U.S. officials confirmed Tuesday their belief that North Korea’s latest missile launch was indeed an ICBM and joined South Korea and Japan in requesting an emergency meeting of the U.N. Security Council, scheduled Wednesday afternoon. Previously, North Korea had demonstrated missiles of short and medium range but never one able to get to the United States.
In a show of force directly responding to North Korea’s provocation, U.S. and South Korean soldiers fired “deep strike” precision missiles into South Korean territorial waters on Tuesday, U.S. military officials in Seoul said. The missile firings demonstrated U.S.-South Korean solidarity, the U.S. Eighth Army said in a statement.
Secretary of State Rex Tillerson vowed “stronger measures to hold the DPRK accountable,” using an acronym for the isolated nation’s formal name, and said: “Global action is required to stop a global threat.” Any country helping North Korea militarily or economically, taking in its guest workers or falling short on Security Council resolutions, he said, “is aiding and abetting a dangerous regime.”
Tillerson’s statement, issued Tuesday evening as most Americans were celebrating the Fourth of July holiday, notably did not mention China, whose help the Trump administration has been aggressively seeking to press Pyongyang over its nuclear weapons program.
In recent days, as the North has continued to test missiles in defiance of global pressure, President Donald Trump has started voicing doubt that Beijing is up to the task. His administration has taken a number of steps against China’s interests that have suggested its patience has run short.
Tillerson’s comments were the first public confirmation by the United States that the missile was indeed an ICBM, constituting a major technological advancement for the North and its most successful missile test yet.
The prime danger from the U.S. viewpoint is the prospect of North Korea pairing a nuclear warhead with an ICBM. The latest US intelligence assessment is that the North probably does not yet have that capability — putting a small-enough nuclear warhead atop an ICBM.
Initial U.S. military assessments had been that it was an intermediate-range missile. NORAD, or the North American Aerospace Defense Command, said the missile did not pose a threat to North America.
Trump, in his initial response to the launch on Monday evening, urged China on Twitter to “put a heavy move on North Korea and end this nonsense once and for all!” But he also said it was “hard to believe” that South Korea and Japan, the two U.S. treaty allies most at risk from North Korea, would “put up with this much longer.”

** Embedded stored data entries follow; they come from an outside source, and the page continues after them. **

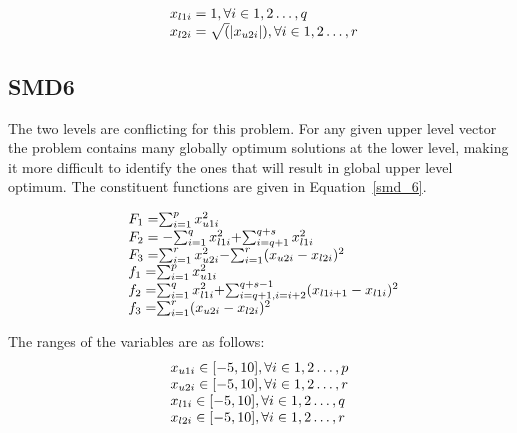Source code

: \begin{equation}
\begin{array}{lr}
\text{}\hspace{2mm} x_{l1i}=1,  \forall i \in {1,2\ldots,q} \\
\text{}\hspace{2mm} x_{l2i}={\sqrt(|x_{u2i}|)} ,  \forall i \in {1,2\ldots,r} \\
\end{array}
\label{basic_5}
\end{equation}


\subsection{SMD6}

The two levels are conflicting for this problem. For any given upper level vector the problem contains many globally optimum solutions at the lower level, making it more difficult to identify the ones that will result in global upper level optimum. The constituent functions are given in Equation~\ref{smd_6}.


\begin{equation}
\begin{array}{lr}
\text{}\hspace{2mm} F_1=$$\sum_{	i=1}^{p} x_{u1i}^{2} $$\\
\text{}\hspace{2mm} F_2=-$$\sum_{	i=1}^{q} x_{l1i}^{2} $$+$$\sum_{	i=q+1}^{q+s} x_{l1i}^{2} $$\\
\text{}\hspace{2mm} F_3=$$\sum_{	i=1}^{r} x_{u2i}^{2} $$-$$\sum_{	i=1}^{r} (x_{u2i}- x_{l2i})^{2} $$\\

\text{}\hspace{2mm} f_1=$$\sum_{	i=1}^{p} x_{u1i}^{2} $$\\
\text{}\hspace{2mm} f_2=$$\sum_{	i=1}^{q} x_{l1i}^{2} $$+$$\sum_{	i=q+1,i=i+2}^{q+s-1} (x_{l1i+1}-x_{l1i})^{2} $$\\
\text{}\hspace{2mm} f_3=$$\sum_{	i=1}^{r} (x_{u2i}- x_{l2i})^{2} $$\\

\end{array}
\label{smd_6}
\end{equation}


The ranges of the variables are as follows:
\begin{equation}
\begin{array}{lr}
$$x_{u1i} \in  [-5,10],          \forall i \in {1,2\ldots,p}$$\\
$$x_{u2i} \in  [-5,10],          \forall i \in {1,2\ldots,r}$$\\
$$x_{l1i} \in  [-5,10],          \forall i \in {1,2\ldots,q}$$\\
$$x_{l2i} \in  [-5,10],          \forall i \in {1,2\ldots,r}$$
\end{array}
\label{smd_6_sub}
\end{equation}


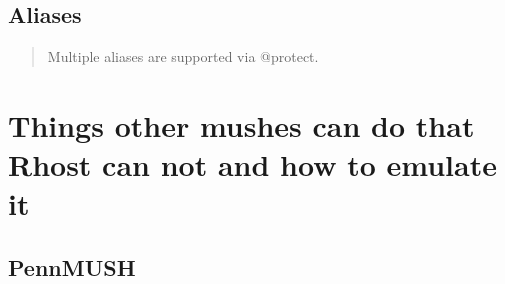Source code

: \documentclass[letterpaper,10pt,english]{sphinxmanual}
\begin{document}
\subsection{Aliases}
\label{\detokenize{differences:aliases}}\begin{quote}

\sphinxAtStartPar
Multiple aliases are supported via @protect.
\end{quote}


\section{Things other mushes can do that Rhost can not and how to emulate it}
\label{\detokenize{differences:things-other-mushes-can-do-that-rhost-can-not-and-how-to-emulate-it}}

\subsection{PennMUSH}
\end{document}
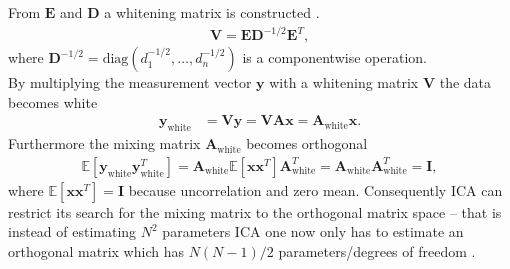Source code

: From $\mathbf{E}$ and $\mathbf{D}$ a whitening matrix is constructed \cite[p.159]{ICA}.
\begin{align*}
\mathbf{V} = \mathbf{ED}^{-1/2} \mathbf{E}^T,
\end{align*}
where $\mathbf{D}^{-1/2} = \text{diag}(d_1^{-1/2},\dots, d_n^{-1/2})$ is a componentwise operation.
\\  
By multiplying the measurement vector $\mathbf{y}$ with a whitening matrix $\mathbf{V}$ the data becomes white
\begin{align}
\mathbf{y}_{\text{white}} &= \mathbf{Vy} = \mathbf{VAx} = \mathbf{A}_{\text{white}} \mathbf{x}. \nonumber
\end{align}
Furthermore the mixing matrix $\mathbf{A}_{\text{white}}$ becomes orthogonal 
\begin{align*}
 \mathbb{E}[\mathbf{y}_{\text{white}} \mathbf{y}_{\text{white}}^T] = \mathbf{A}_{\text{white}} \mathbb{E}[\mathbf{xx}^T] \mathbf{A}_{\text{white}}^T = \mathbf{A}_{\text{white}} \mathbf{A}_{\text{white}}^T = \mathbf{I},
 \end{align*} 
where $\mathbb{E}[\mathbf{xx}^T] = \mathbf{I}$ because uncorrelation and zero mean. Consequently ICA can restrict its search for the mixing matrix to the orthogonal matrix space -- that is instead of estimating $N^2$ parameters ICA one now only has to estimate an orthogonal matrix which has $N(N-1)/2$ parameters/degrees of freedom \cite[p. 159]{ICA}
.

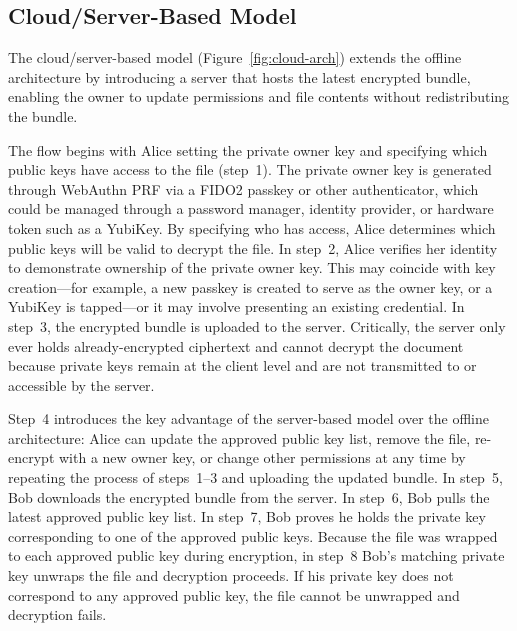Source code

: \subsection{Cloud/Server-Based Model}
\label{sec:cloud-model}

The cloud/server-based model (Figure~\ref{fig:cloud-arch}) extends the offline architecture by introducing a server that hosts the latest encrypted bundle, enabling the owner to update permissions and file contents without redistributing the bundle.


The flow begins with Alice setting the private owner key and specifying which public keys have access to the file (step~1). The private owner key is generated through WebAuthn PRF via a FIDO2 passkey or other authenticator, which could be managed through a password manager, identity provider, or hardware token such as a YubiKey. By specifying who has access, Alice determines which public keys will be valid to decrypt the file. In step~2, Alice verifies her identity to demonstrate ownership of the private owner key. This may coincide with key creation---for example, a new passkey is created to serve as the owner key, or a YubiKey is tapped---or it may involve presenting an existing credential. In step~3, the encrypted bundle is uploaded to the server. Critically, the server only ever holds already-encrypted ciphertext and cannot decrypt the document because private keys remain at the client level and are not transmitted to or accessible by the server.

Step~4 introduces the key advantage of the server-based model over the offline architecture: Alice can update the approved public key list, remove the file, re-encrypt with a new owner key, or change other permissions at any time by repeating the process of steps~1--3 and uploading the updated bundle. In step~5, Bob downloads the encrypted bundle from the server. In step~6, Bob pulls the latest approved public key list. In step~7, Bob proves he holds the private key corresponding to one of the approved public keys. Because the file was wrapped to each approved public key during encryption, in step~8 Bob's matching private key unwraps the file and decryption proceeds. If his private key does not correspond to any approved public key, the file cannot be unwrapped and decryption fails.

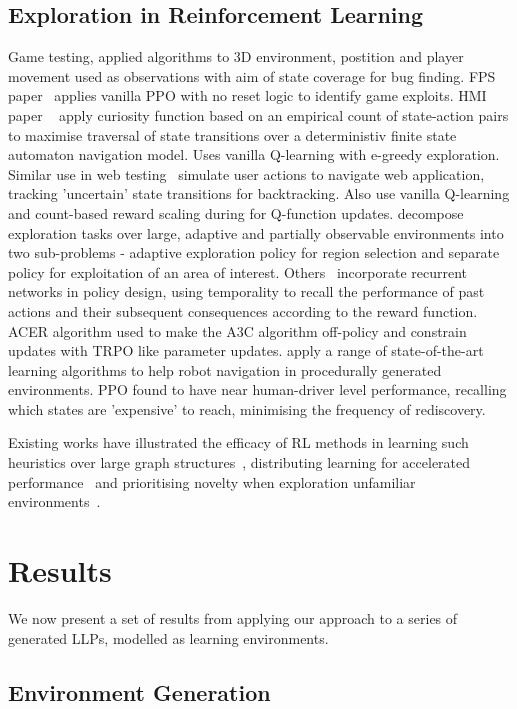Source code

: \documentclass[conference,compsoc]{IEEEtran}
\begin{document}
\subsection{Exploration in Reinforcement Learning}
Game testing, applied algorithms to 3D environment, postition and player movement used as observations with aim of state coverage for bug finding. FPS paper~\cite{9231552} applies vanilla PPO with no reset logic to identify game exploits. HMI paper ~\cite{9678703} apply curiosity function based on an empirical count of state-action pairs to maximise traversal of state transitions over a deterministiv finite state automaton navigation model. Uses vanilla Q-learning with e-greedy exploration. Similar use in web testing~\cite{9402046} simulate user actions to navigate web application, tracking 'uncertain' state transitions for backtracking. Also use vanilla Q-learning and count-based reward scaling during for Q-function updates. \cite{9476756} decompose exploration tasks over large, adaptive and partially observable environments into two sub-problems - adaptive exploration policy for region selection and separate policy for exploitation of an area of interest. Others~\cite{s21041067} incorporate recurrent networks in policy design, using temporality to recall the performance of past actions and their subsequent consequences according to the reward function. ACER algorithm used to make the A3C algorithm off-policy and constrain updates with TRPO like parameter updates. \cite{electronics10222751} apply a range of state-of-the-art learning algorithms to help robot navigation in procedurally generated environments. PPO found to have near human-driver level performance, recalling which states are 'expensive' to reach, minimising the frequency of rediscovery.

Existing works have illustrated the efficacy of RL methods in learning such heuristics over large graph structures~\cite{manchanda2019learning}, distributing learning for accelerated performance~\cite{hoffman2020acme} and prioritising novelty when exploration unfamiliar environments~\cite{ostrovski2017countbased, haarnoja2018soft, gordillo2021improving}.

\section{Results}
We now present a set of results from applying our approach to a series of generated LLPs, modelled as learning environments. 
\subsection{Environment Generation}
\end{document}
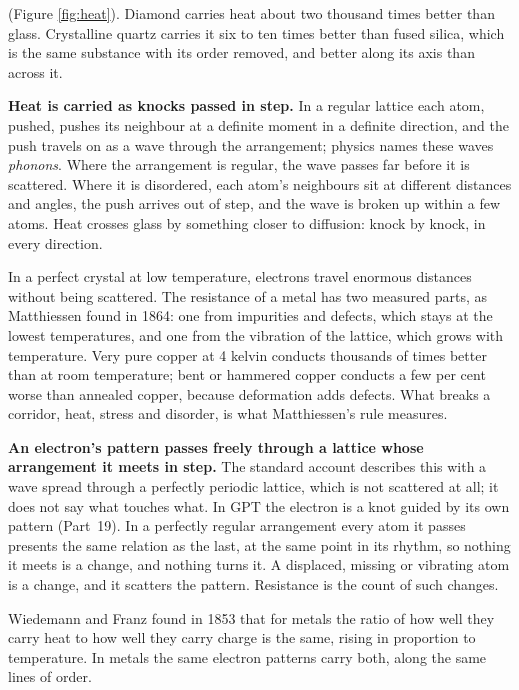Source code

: \documentclass[11pt,a4paper]{article}
\begin{document}
 (Figure \ref{fig:heat}). Diamond carries heat about two thousand times better than glass. Crystalline quartz carries it six to ten times better than fused silica, which is the same substance with its order removed, and better along its axis than across it.

\begin{hypbar}
\textbf{Heat is carried as knocks passed in step.} In a regular lattice each atom, pushed, pushes its neighbour at a definite moment in a definite direction, and the push travels on as a wave through the arrangement; physics names these waves \emph{phonons}. Where the arrangement is regular, the wave passes far before it is scattered. Where it is disordered, each atom's neighbours sit at different distances and angles, the push arrives out of step, and the wave is broken up within a few atoms. Heat crosses glass by something closer to diffusion: knock by knock, in every direction.
\end{hypbar}

 In a perfect crystal at low temperature, electrons travel enormous distances without being scattered. The resistance of a metal has two measured parts, as Matthiessen found in 1864: one from impurities and defects, which stays at the lowest temperatures, and one from the vibration of the lattice, which grows with temperature. Very pure copper at 4 kelvin conducts thousands of times better than at room temperature; bent or hammered copper conducts a few per cent worse than annealed copper, because deformation adds defects. What breaks a corridor, heat, stress and disorder, is what Matthiessen's rule measures.

\begin{hypbar}
\textbf{An electron's pattern passes freely through a lattice whose arrangement it meets in step.} The standard account describes this with a wave spread through a perfectly periodic lattice, which is not scattered at all; it does not say what touches what. In GPT the electron is a knot guided by its own pattern (Part~19). In a perfectly regular arrangement every atom it passes presents the same relation as the last, at the same point in its rhythm, so nothing it meets is a change, and nothing turns it. A displaced, missing or vibrating atom is a change, and it scatters the pattern. Resistance is the count of such changes.
\end{hypbar}

 Wiedemann and Franz found in 1853 that for metals the ratio of how well they carry heat to how well they carry charge is the same, rising in proportion to temperature. In metals the same electron patterns carry both, along the same lines of order.
\end{document}
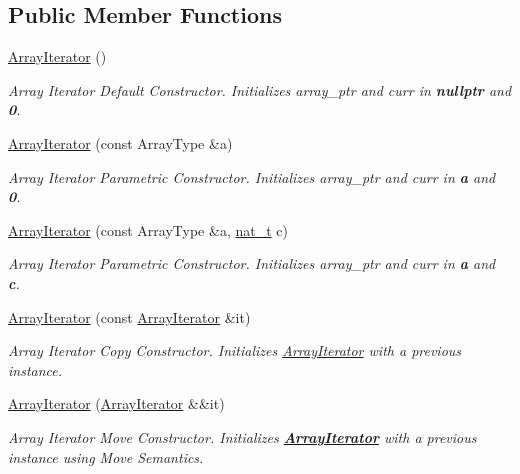 \subsection*{Public Member Functions}
\begin{DoxyCompactItemize}
\item 
\hyperlink{class_designar_1_1_array_iterator_a0fd19f5e2f3f3c13470d62b118575582}{Array\+Iterator} ()
\begin{DoxyCompactList}\small\item\em Array Iterator Default Constructor. Initializes {\itshape array\+\_\+ptr} and {\itshape curr} in {\bfseries nullptr} and {\bfseries 0}. \end{DoxyCompactList}\item 
\hyperlink{class_designar_1_1_array_iterator_a7d5565949d8cd3100686c1ff73eb1618}{Array\+Iterator} (const Array\+Type \&a)
\begin{DoxyCompactList}\small\item\em Array Iterator Parametric Constructor. Initializes {\itshape array\+\_\+ptr} and {\itshape curr} in {\bfseries a} and {\bfseries 0}. \end{DoxyCompactList}\item 
\hyperlink{class_designar_1_1_array_iterator_a1c9df0412f7bb1dabbd15f6772d8b9a3}{Array\+Iterator} (const Array\+Type \&a, \hyperlink{namespace_designar_aa72662848b9f4815e7bf31a7cf3e33d1}{nat\+\_\+t} c)
\begin{DoxyCompactList}\small\item\em Array Iterator Parametric Constructor. Initializes {\itshape array\+\_\+ptr} and {\itshape curr} in {\bfseries a} and {\bfseries c}. \end{DoxyCompactList}\item 
\hyperlink{class_designar_1_1_array_iterator_a7d3069da40d921310097dbde17fb0204}{Array\+Iterator} (const \hyperlink{class_designar_1_1_array_iterator}{Array\+Iterator} \&it)
\begin{DoxyCompactList}\small\item\em Array Iterator Copy Constructor. Initializes \hyperlink{class_designar_1_1_array_iterator}{Array\+Iterator} with a previous instance. \end{DoxyCompactList}\item 
\hyperlink{class_designar_1_1_array_iterator_ad27f115766207137bd74ef47d477f4f5}{Array\+Iterator} (\hyperlink{class_designar_1_1_array_iterator}{Array\+Iterator} \&\&it)
\begin{DoxyCompactList}\small\item\em Array Iterator Move Constructor. Initializes {\bfseries \hyperlink{class_designar_1_1_array_iterator}{Array\+Iterator}} with a previous instance using Move Semantics. \end{DoxyCompactList}\item 

\end{DoxyCompactItemize}
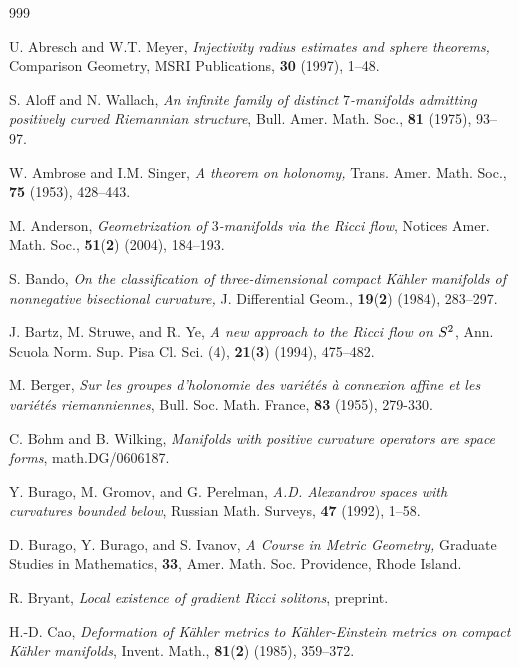 \providecommand{\bysame}{\leavevmode\hbox to 3em{\hrulefill}\thinspace}
\begin{thebibliography}{999}

U. Abresch and W.T. Meyer,
{\it Injectivity radius estimates and sphere theorems,} Comparison
Geometry, MSRI Publications, \textbf{30} (1997), 1--48.

S. Aloff and N. Wallach,
{\it An infinite family of distinct $7$-manifolds admitting
positively curved Riemannian structure}, Bull. Amer. Math. Soc.,
\textbf{81} (1975), 93--97.

W. Ambrose and I.M. Singer,
{\it A theorem on holonomy,} Trans. Amer. Math. Soc., \textbf{75}
(1953), 428--443.

M. Anderson,
{\it Geometrization of $3$-manifolds via the Ricci flow}, Notices
Amer. Math. Soc., {\bf 51}({\bf 2}) (2004), 184--193.

S. Bando,
{\it On the classification of three-dimensional compact K\"ahler
manifolds of nonnegative bisectional curvature,} J. Differential
Geom., \textbf{19}({\bf 2}) (1984), 283--297.

J. Bartz, M. Struwe, and R. Ye,
{\it A new approach to the Ricci flow on $S\sp 2$}, Ann. Scuola
Norm. Sup. Pisa Cl. Sci. (4), \textbf{21}({\bf 3}) (1994),
475--482.

M. Berger,
{\it Sur les groupes d'holonomie des vari\'{e}t\'{e}s \`{a}
connexion affine et les vari\'{e}t\'{e}s riemanniennes}, Bull.
Soc. Math. France, \textbf{83} (1955), 279-330.

   C. B$\ddot{o}$hm and B. Wilking,  {\it Manifolds with positive curvature
operators are space forms}, math.DG/0606187.

Y. Burago, M. Gromov, and G. Perelman,
{\it A.D. Alexandrov spaces with curvatures bounded below},
Russian Math. Surveys, {\bf 47} (1992), 1--58.

D. Burago, Y. Burago, and S. Ivanov,
{\it A Course in Metric Geometry,} Graduate Studies in
Mathematics, \textbf{33}, Amer. Math. Soc. Providence, Rhode
Island.

R. Bryant,
{\it Local existence of gradient Ricci solitons}, preprint.

H.-D. Cao,
{\it Deformation of K\"{a}hler metrics to K\"{a}hler-Einstein
metrics on compact K\"{a}hler manifolds}, Invent. Math.,
\textbf{81}({\bf 2}) (1985), 359--372.


\end{thebibliography}
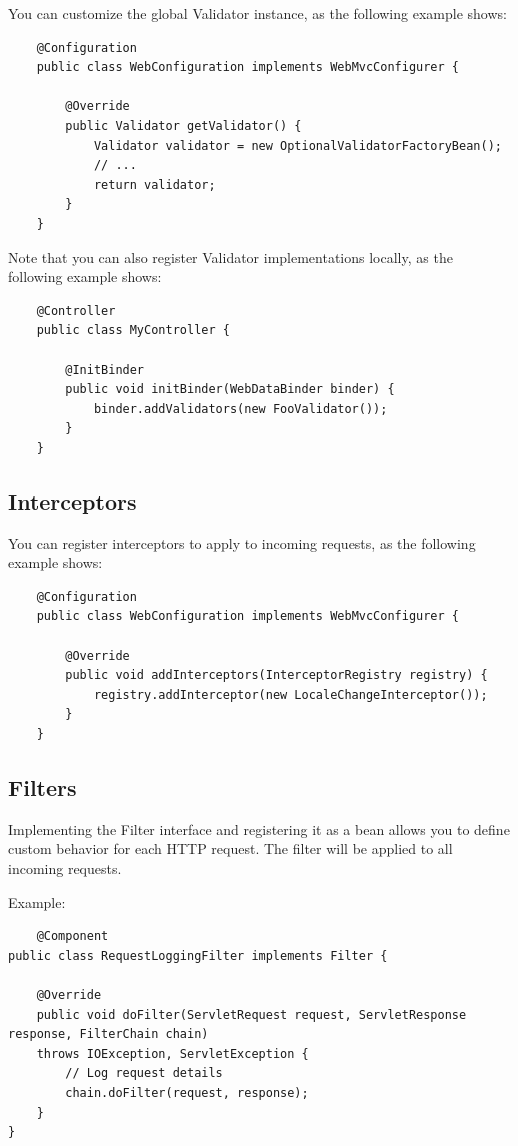 \documentclass{scrartcl}
\begin{document}
You can customize the global Validator instance, as the following example shows:

\begin{lstlisting}
    @Configuration
    public class WebConfiguration implements WebMvcConfigurer {

        @Override
        public Validator getValidator() {
            Validator validator = new OptionalValidatorFactoryBean();
            // ...
            return validator;
        }
    }
\end{lstlisting}

Note that you can also register Validator implementations locally, as the following example shows:

\begin{lstlisting}
    @Controller
    public class MyController {

        @InitBinder
        public void initBinder(WebDataBinder binder) {
            binder.addValidators(new FooValidator());
        }
    }

\end{lstlisting}

\subsection{Interceptors}

You can register interceptors to apply to incoming requests, as the following example shows:

\begin{lstlisting}
    @Configuration
    public class WebConfiguration implements WebMvcConfigurer {

        @Override
        public void addInterceptors(InterceptorRegistry registry) {
            registry.addInterceptor(new LocaleChangeInterceptor());
        }
    }
\end{lstlisting}

\subsection{Filters}

Implementing the Filter interface and registering it as a bean allows you to define custom behavior for each HTTP request. The filter will be applied to all incoming requests.

Example:


\begin{lstlisting}
    @Component
public class RequestLoggingFilter implements Filter {

    @Override
    public void doFilter(ServletRequest request, ServletResponse response, FilterChain chain)
    throws IOException, ServletException {
        // Log request details
        chain.doFilter(request, response);
    }
}
\end{lstlisting}
\end{document}
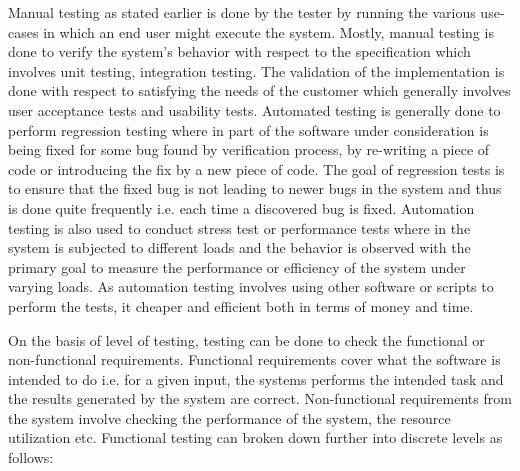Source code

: Manual testing as stated earlier is done by the tester by running the various use-cases in which an end user might execute the system. Mostly, manual testing is done to verify the system's behavior with respect to the specification which involves unit testing, integration testing. The validation of the implementation is done with respect to satisfying the needs of the customer which generally involves user acceptance tests and usability tests. Automated testing is generally done to perform regression testing where in part of the software under consideration is being fixed for some bug found by verification process, by re-writing a piece of code or introducing the fix by a new piece of code. The goal of regression tests is to ensure that the fixed bug is not leading to newer bugs in the system and thus is done quite frequently i.e. each time a discovered bug is fixed. Automation testing is also used to conduct stress test or performance tests where in the system is subjected to different loads and the behavior is observed with the primary goal to measure the performance or efficiency of the system under varying loads. As automation testing involves using other software or scripts to perform the tests, it cheaper and efficient both in terms of money and time. \newline 

On the basis of level of testing, testing can be done to check the functional or non-functional requirements. Functional requirements cover what the software is intended to do i.e. for a given input, the systems performs the intended task and the results generated by the system are correct. Non-functional requirements from the system involve checking the performance of the system, the resource utilization etc. Functional testing can broken down further into discrete levels as follows:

The U.S. mission to the United Nations said that U.S. Ambassador Nikki Haley had requested that the Security Council meet urgently along with the U.N. envoys from Japan and South Korea. The 3 p.m. meeting Wednesday was to be held “in the open chamber,” rather than behind closed doors.
The launch was not wholly unexpected. Daniel Coats, director of national intelligence, testified to Congress in May that the U.S. anticipated an ICBM test before the end of this year.
The Pentagon has spent tens of billions of dollars developing a missile defense system tailored to the North Korean ambition of attaining the eventual capability to attack the U.S. with a nuclear-armed missile. On May 30 the Pentagon successfully shot down a mock warhead designed to replicate the North Korean threat.
Pentagon spokeswoman Dana W. White said the U.S.-South Korea missile exercise Tuesday was meant to show “our precision fire capability.
“We remain prepared to defend ourselves and our allies and to use the full range of capabilities at our disposal against the growing threat from North Korea,” she said in a statement. “The United States seeks only the peaceful denuclearization of the Korean Peninsula. Our commitment to the defense of our allies, the Republic of Korea and Japan, in the face of these threats, remains ironclad.”
Since he entered the White House, Trump has talked about confronting Pyongyang and pushing China to increase pressure on the North, but neither strategy has produced fast results. The White House has been threatening to move forward on its own, though administration officials have not settled on next steps.
Patrick Cronin, an Asia expert with the Center for a New American Security, said Trump was probably “coming to the point of no return” with North Korea, adding that the upshot could be diplomatic overtures or military action.
“We either go to the diplomatic table with Kim Jong Un or we do take some course of action,” Cronin said. “In all probability we do both.”
Trump spoke with Chinese President Xi Jinping and Japanese Prime Minister Shinzo Abe on Monday, discussing North Korea and its nuclear program with both leaders. He will meet them both this week at the Group of 20 meeting in Germany, as well as have his first meeting with Russian President Vladimir Putin.
Trump and Xi emerged from their first meeting — in April at the U.S. president’s Florida estate — seemingly as fast friends. But China has long resisted intensifying economic pressure on neighboring North Korea, in part out of fear of the instability that could mount on its doorstep, and Trump has not found a way to break through Beijing’s old habits.